Pared back to this essential core, always adhering to the same strict formal template, the seventeen writers’ recollections, each of them centred on their individual adopted trees, also resemble their wider subjects in the way in which an apparently narrow and confining genus does not preclude an underlying diversity. Appearing as extracts over the following pages of this publication, but available in full on the project website (www.waterlog.fvu.co.uk), the edited highlights of these larger transcriptions, along with the equally brief snapshots from the walks themselves, nonetheless offer a unmistakable index of the project’s scope and complexity. As one would expect, given their facility and sensitivity for language, the participants are both formidably fluent and exceptionally considered in their choice of words. Starting out from an ingrained, professional obligation towards accurate, almost pinpoint depiction, several of the contributors go on to imbue the process of the recall with a considerable degree of nuance and self-reflexivity. Never unnecessarily florid, many of the writers are especially alert to the myriad interplay of form and content, aware that the images they are endeavouring to capture might not only be conveyed in words but also in the ramifying patterns of sentence structure, or in the material unravelling of parallel, yet interdependent, strands of thought. If the spread of human knowledge is traditionally likened to the growth of a tree, it is no surprise when these little stabs at elucidation repeat the analogy in miniature form.

Sharing little of the conceptual sleight-of-hand by which another artist famously conjured an oak tree from a set of step-by-step manoeuvres, The Memorial Walks, in its feeling for landscape, its emphasis on memory, its ambition to renew, and, at the end of the road, its embrace of fallibility, radiates a refreshing and appealing humanity. At one level, an abstruse and fanciful attempt to replenish the company of trees in a landscape now largely denuded of their presence, it is also a compelling reminder of a fundamental human imperative to both summon up and commemorate what has gone.
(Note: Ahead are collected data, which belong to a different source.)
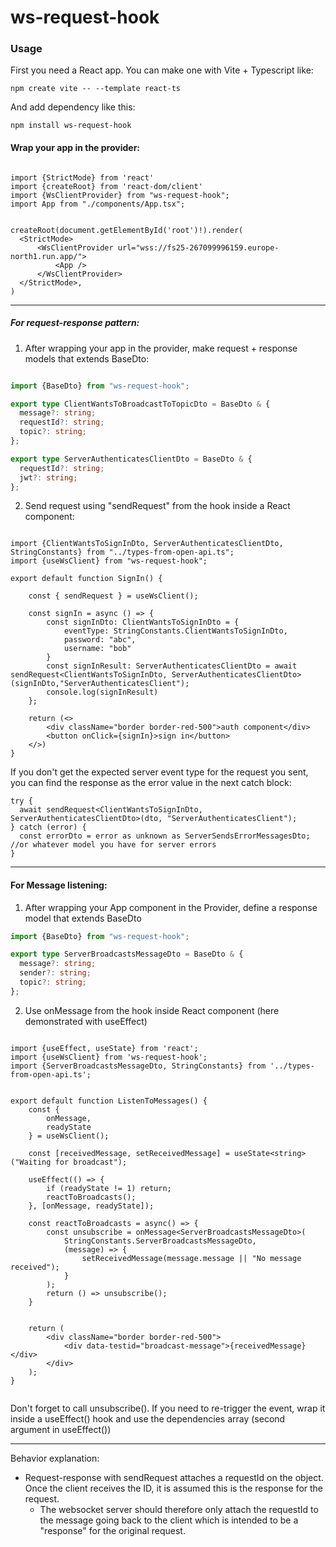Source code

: # ws-request-hook

### Usage

First you need a React app. You can make one with Vite + Typescript like:

```
npm create vite -- --template react-ts
```

And add dependency like this:

```
npm install ws-request-hook
```


#### Wrap your app in the provider:

```tsx

import {StrictMode} from 'react'
import {createRoot} from 'react-dom/client'
import {WsClientProvider} from "ws-request-hook";
import App from "./components/App.tsx";


createRoot(document.getElementById('root')!).render(
  <StrictMode>
      <WsClientProvider url="wss://fs25-267099996159.europe-north1.run.app/">
          <App />
      </WsClientProvider>
  </StrictMode>,
)

```
____

##### For request-response pattern:

1) After wrapping your app in the provider, make request + response models that extends BaseDto:

```ts

import {BaseDto} from "ws-request-hook";

export type ClientWantsToBroadcastToTopicDto = BaseDto & {
  message?: string;
  requestId?: string;
  topic?: string;
};

export type ServerAuthenticatesClientDto = BaseDto & {
  requestId?: string;
  jwt?: string;
};

```

2) Send request using "sendRequest" from the hook inside a React component:

```tsx

import {ClientWantsToSignInDto, ServerAuthenticatesClientDto, StringConstants} from "../types-from-open-api.ts";
import {useWsClient} from "ws-request-hook";

export default function SignIn() {

    const { sendRequest } = useWsClient();

    const signIn = async () => {
        const signInDto: ClientWantsToSignInDto = {
            eventType: StringConstants.ClientWantsToSignInDto,
            password: "abc",
            username: "bob"
        }
        const signInResult: ServerAuthenticatesClientDto = await sendRequest<ClientWantsToSignInDto, ServerAuthenticatesClientDto>(signInDto,"ServerAuthenticatesClient");
        console.log(signInResult)
    };

    return (<>
        <div className="border border-red-500">auth component</div>
        <button onClick={signIn}>sign in</button>
    </>)
}
```

If you don't get the expected server event type for the request you sent, you can find the response as the error value in the next catch block:

```tsx
try {
  await sendRequest<ClientWantsToSignInDto, ServerAuthenticatesClientDto>(dto, "ServerAuthenticatesClient");
} catch (error) {
  const errorDto = error as unknown as ServerSendsErrorMessagesDto; //or whatever model you have for server errors
}
```

____
#### For Message listening:

1) After wrapping your App component in the Provider, define a response model that extends BaseDto

```ts
import {BaseDto} from "ws-request-hook";

export type ServerBroadcastsMessageDto = BaseDto & {
  message?: string;
  sender?: string;
  topic?: string;
};
```


2) Use onMessage from the hook inside React component (here demonstrated with useEffect)

```tsx

import {useEffect, useState} from 'react';
import {useWsClient} from 'ws-request-hook';
import {ServerBroadcastsMessageDto, StringConstants} from '../types-from-open-api.ts';


export default function ListenToMessages() {
    const {
        onMessage,
        readyState
    } = useWsClient();

    const [receivedMessage, setReceivedMessage] = useState<string>("Waiting for broadcast");

    useEffect(() => {
        if (readyState != 1) return;
        reactToBroadcasts();
    }, [onMessage, readyState]);

    const reactToBroadcasts = async() => {
        const unsubscribe = onMessage<ServerBroadcastsMessageDto>(
            StringConstants.ServerBroadcastsMessageDto,
            (message) => {
                setReceivedMessage(message.message || "No message received");
            }
        );
        return () => unsubscribe();
    }


    return (
        <div className="border border-red-500">
            <div data-testid="broadcast-message">{receivedMessage}</div>
        </div>
    );
}


```

Don't forget to call unsubscribe(). If you need to re-trigger the event, wrap it inside a useEffect() hook and use the dependencies array (second argument in useEffect())

_____

Behavior explanation:
- Request-response with sendRequest attaches a requestId on the object. Once the client receives the ID, it is assumed this is the response for the request.
  - The websocket server should therefore only attach the requestId to the message going back to the client which is intended to be a "response" for the original request.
Conceived in memoriam to Sebald, and played out in the shadow of a storm that, exactly twenty years before, had dealt another devastating blow to some of the last remaining woods and copses in East Anglia, The Memorial Walks is, despite this doleful backdrop, a beguilingly uplifting work — testimony to the power (and, of course, the limits) of the written and the spoken word, and their enduring ability to keep the past alive.